- Born: 27 November 1979 (age 46) Sydney, New South Wales, Australia
- Occupations: Actress; dramaturge; theatre producer;
- Years active: 1999–current
- Height: 174 cm (5.7 ft)
- Father: Simon Townsend
- Website: nadiatownsend.com

= Nadia Townsend =

Australian actress

Nadia Townsend (born 27 November 1979) is an Australian actress and film dramaturge. She portrayed Allie Kingston in the Channel 7 police drama, City Homicide, from 2009 to 2011. In 2009 she appeared in the United States produced science fiction thriller film, Knowing, playing Grace Koestler, alongside Nicolas Cage and Rose Byrne. She was assistant dramaturge on George Miller's film, Mad Max: Fury Road (2015).

== Biography ==

Townsend was born in Sydney on 27 November 1979 and lived in Gladesville, the younger daughter of television presenter, producer and print journalist, Simon Townsend (1945-2025) and his second wife Rosanna (c. 1950–2003). She grew up with an elder brother (born 1978). Their elder half-sister Lisbeth Kennelly (born c. 1968), had been put up for adoption soon after she was born: her parents (Simon and a former girlfriend) had already separated. The Townsend family were reunited with Kennelly in 1992, she had also become an actress.

As a child, Townsend began ballet lessons but was removed for talking too much. For secondary education she attended Hunters Hill High School, where she befriended fellow future actress, Rose Byrne, in a year 9 Science class. Townsend studied at the Australian Theatre for Young People, Sydney. After meeting visiting United States film and theatre actor, producer and director, Robert Bella, at age 18, she was accepted as a student at his Atlantic Theater Company, New York. She began working in theatre in 1999 and set up her first theatre company, Wolf Whistle.
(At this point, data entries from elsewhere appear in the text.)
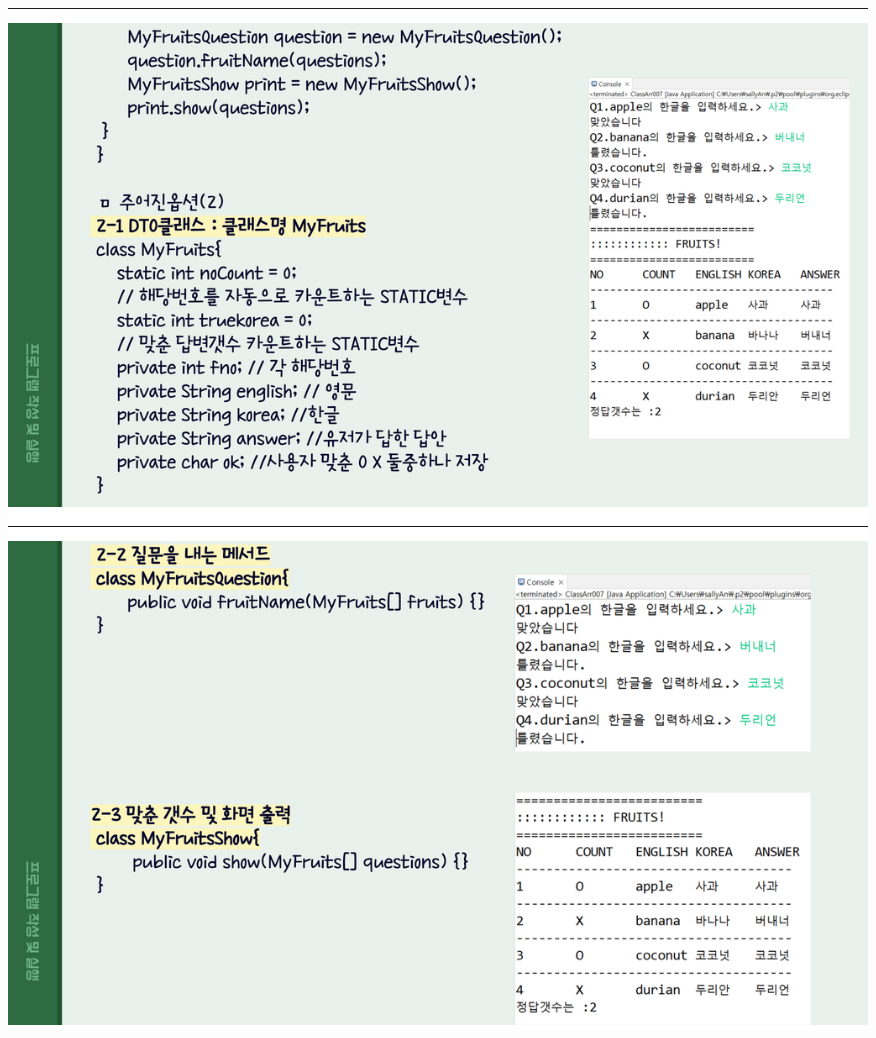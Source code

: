 

---

<img src="./chapter9-1/024.png" alt="클래스배열 024" width="100%" />



---

<img src="./chapter9-1/025.png" alt="클래스배열 025" width="100%" />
She acted in the Laurie Foell production, Chambres, in March–April 2000 at Belvoir Street Downstairs Theatre, Surry Hills.

Her first television role was playing the "wide-eyed and forever optimistic" Clare Gormley in the ABC drama series Head Start in 2001 for 18 episodes. Townsend took the role of Bec in Matt Bird-directed horror thriller film, Blue Neon (2001). She appeared in the 2004 ABC series Fireflies as Fiona "Fifi" Sharp, a rural fire-fighter. The series was not renewed for a second season. Townsend and her half-sister, Kennelly both acted in a theatre drama, Loss and Gloss (December 2004), co-written by mother-daughter writers, Helen and Sophie Townsend. She took the lead role of Liz, an abductee, in the black comedy feature film, Puppy (2005), alongside Bernard Curry as her abductor.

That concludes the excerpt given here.